**YOUR ASSIGNMENT:**
Every line below that holds the string "xspace" should be copied out.

START TASK MATERIAL

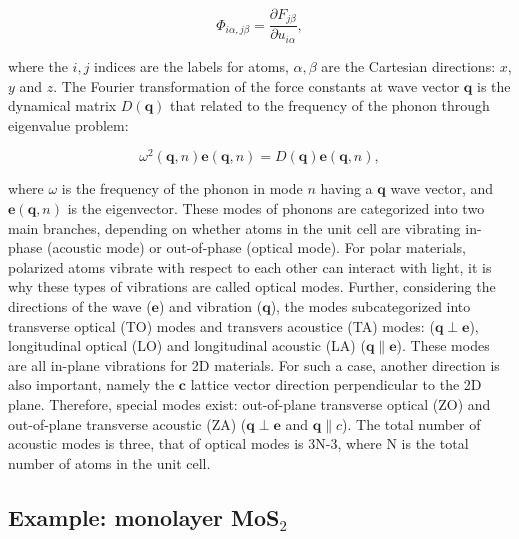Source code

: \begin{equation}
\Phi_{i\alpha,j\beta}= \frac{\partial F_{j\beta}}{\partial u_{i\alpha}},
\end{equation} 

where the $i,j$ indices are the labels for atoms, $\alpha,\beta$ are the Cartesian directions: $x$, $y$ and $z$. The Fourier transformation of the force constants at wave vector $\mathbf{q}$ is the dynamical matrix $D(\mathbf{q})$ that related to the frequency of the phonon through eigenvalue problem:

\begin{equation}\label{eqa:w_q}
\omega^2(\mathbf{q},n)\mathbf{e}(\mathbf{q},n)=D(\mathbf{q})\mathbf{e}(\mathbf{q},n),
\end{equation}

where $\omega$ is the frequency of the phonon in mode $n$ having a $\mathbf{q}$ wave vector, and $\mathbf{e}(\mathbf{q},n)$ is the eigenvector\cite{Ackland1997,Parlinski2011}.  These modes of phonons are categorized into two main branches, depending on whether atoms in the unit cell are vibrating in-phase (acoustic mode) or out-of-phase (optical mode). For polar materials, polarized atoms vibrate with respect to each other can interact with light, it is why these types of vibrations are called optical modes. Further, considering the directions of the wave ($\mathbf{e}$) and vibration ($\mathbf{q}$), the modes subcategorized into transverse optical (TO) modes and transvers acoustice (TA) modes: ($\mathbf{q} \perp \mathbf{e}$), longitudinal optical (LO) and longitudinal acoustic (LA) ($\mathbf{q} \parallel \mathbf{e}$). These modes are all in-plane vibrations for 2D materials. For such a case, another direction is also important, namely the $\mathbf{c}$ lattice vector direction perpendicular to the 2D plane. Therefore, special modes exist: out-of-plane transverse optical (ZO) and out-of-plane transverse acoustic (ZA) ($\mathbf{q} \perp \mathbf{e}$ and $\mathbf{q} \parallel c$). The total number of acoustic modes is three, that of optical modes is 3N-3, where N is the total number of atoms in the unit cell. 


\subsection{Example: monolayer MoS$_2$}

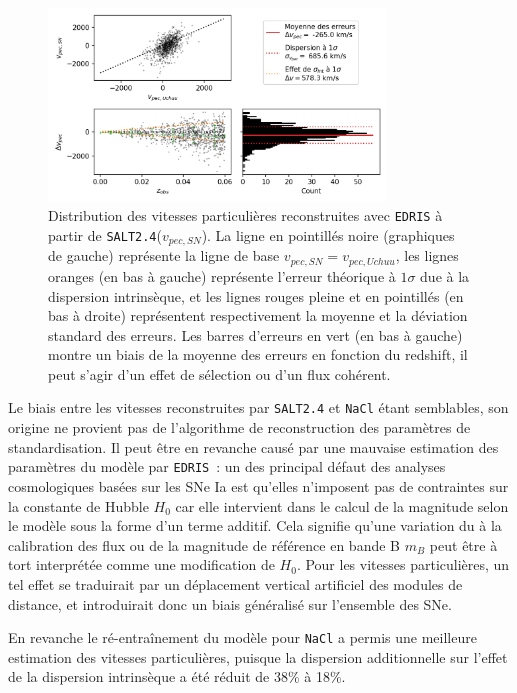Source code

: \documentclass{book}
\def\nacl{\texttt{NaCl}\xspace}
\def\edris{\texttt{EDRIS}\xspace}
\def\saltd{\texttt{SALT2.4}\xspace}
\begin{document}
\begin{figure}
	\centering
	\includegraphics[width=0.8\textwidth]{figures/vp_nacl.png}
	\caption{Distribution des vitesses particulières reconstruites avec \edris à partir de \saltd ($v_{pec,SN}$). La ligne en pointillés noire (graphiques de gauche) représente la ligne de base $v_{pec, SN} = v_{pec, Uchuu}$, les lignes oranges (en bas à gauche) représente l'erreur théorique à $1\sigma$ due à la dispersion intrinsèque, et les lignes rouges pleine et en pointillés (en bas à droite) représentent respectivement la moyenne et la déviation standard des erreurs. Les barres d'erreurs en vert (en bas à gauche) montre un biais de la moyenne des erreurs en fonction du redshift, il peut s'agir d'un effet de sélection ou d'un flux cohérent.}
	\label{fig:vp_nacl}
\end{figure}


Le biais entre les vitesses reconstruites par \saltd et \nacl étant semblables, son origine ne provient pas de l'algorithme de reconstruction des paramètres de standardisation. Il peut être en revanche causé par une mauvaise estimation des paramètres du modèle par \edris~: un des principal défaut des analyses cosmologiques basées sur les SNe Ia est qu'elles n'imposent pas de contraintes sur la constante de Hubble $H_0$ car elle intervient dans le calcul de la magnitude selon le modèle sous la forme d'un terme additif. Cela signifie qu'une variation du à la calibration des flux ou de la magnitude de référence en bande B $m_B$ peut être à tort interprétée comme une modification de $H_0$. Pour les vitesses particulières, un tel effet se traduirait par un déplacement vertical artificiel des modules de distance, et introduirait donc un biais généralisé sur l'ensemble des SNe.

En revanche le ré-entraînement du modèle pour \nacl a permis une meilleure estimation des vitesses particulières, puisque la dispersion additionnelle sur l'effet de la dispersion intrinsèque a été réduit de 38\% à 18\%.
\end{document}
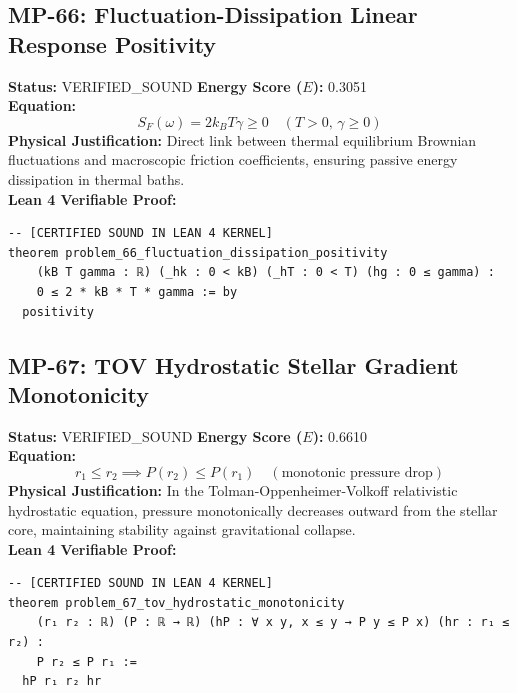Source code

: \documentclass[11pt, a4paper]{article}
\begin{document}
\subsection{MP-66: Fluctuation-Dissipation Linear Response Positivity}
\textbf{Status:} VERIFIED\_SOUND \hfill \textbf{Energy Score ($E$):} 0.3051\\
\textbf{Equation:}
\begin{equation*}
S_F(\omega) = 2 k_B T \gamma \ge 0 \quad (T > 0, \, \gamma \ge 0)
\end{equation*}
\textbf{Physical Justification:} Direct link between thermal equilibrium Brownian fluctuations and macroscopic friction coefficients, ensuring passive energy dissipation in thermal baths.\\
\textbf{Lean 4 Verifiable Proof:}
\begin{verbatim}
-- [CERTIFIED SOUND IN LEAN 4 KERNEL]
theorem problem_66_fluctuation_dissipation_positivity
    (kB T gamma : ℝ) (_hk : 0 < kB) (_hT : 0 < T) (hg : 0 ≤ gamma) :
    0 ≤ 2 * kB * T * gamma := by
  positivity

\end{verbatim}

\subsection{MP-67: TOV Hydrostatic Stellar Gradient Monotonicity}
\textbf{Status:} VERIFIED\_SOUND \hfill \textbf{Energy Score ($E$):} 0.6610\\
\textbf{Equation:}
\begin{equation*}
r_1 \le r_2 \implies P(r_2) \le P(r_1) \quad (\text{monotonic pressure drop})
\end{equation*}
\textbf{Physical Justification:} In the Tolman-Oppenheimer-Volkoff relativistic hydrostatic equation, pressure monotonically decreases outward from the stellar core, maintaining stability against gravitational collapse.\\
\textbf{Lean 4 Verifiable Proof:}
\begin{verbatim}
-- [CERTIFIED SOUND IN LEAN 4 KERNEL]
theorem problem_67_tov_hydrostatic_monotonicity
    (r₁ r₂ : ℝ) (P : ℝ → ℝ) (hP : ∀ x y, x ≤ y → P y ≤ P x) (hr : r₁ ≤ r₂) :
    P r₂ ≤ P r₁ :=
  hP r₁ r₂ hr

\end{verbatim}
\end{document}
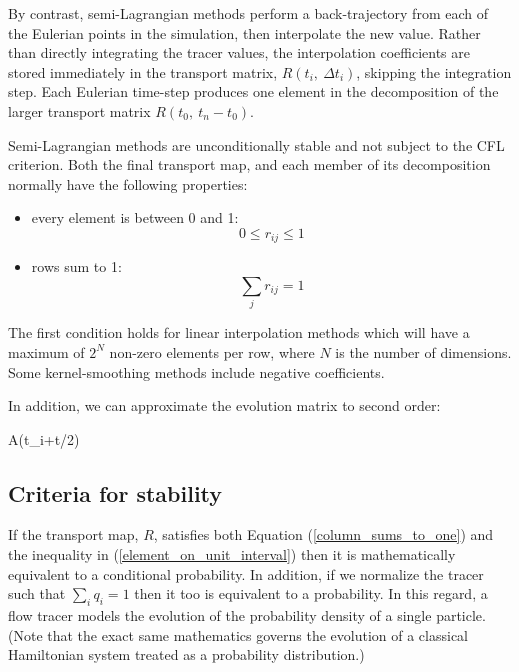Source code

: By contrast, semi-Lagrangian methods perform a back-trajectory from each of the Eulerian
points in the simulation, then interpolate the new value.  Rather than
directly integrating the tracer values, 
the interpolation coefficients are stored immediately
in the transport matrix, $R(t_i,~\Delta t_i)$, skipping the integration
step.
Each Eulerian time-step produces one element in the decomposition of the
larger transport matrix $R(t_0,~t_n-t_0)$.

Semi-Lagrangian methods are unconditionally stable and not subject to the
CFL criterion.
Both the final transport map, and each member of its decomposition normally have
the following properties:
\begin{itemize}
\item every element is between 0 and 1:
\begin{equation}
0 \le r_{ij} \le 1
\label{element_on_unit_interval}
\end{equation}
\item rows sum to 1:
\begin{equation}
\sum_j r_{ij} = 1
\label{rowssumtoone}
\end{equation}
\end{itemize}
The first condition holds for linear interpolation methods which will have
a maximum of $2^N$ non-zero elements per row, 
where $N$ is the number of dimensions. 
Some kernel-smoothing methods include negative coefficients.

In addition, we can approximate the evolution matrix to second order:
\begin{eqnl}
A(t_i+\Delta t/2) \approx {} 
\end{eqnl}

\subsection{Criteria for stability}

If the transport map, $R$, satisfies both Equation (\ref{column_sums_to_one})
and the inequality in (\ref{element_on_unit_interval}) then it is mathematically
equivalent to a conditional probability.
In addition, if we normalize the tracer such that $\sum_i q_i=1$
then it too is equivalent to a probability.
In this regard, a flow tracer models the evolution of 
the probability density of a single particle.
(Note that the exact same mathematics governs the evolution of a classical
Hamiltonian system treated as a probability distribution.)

END TASK MATERIAL

**THE ANSWER:**
\def\nacl{\texttt{NaCl}\xspace}
\def\edris{\texttt{EDRIS}\xspace}
\def\saltd{\texttt{SALT2.4}\xspace}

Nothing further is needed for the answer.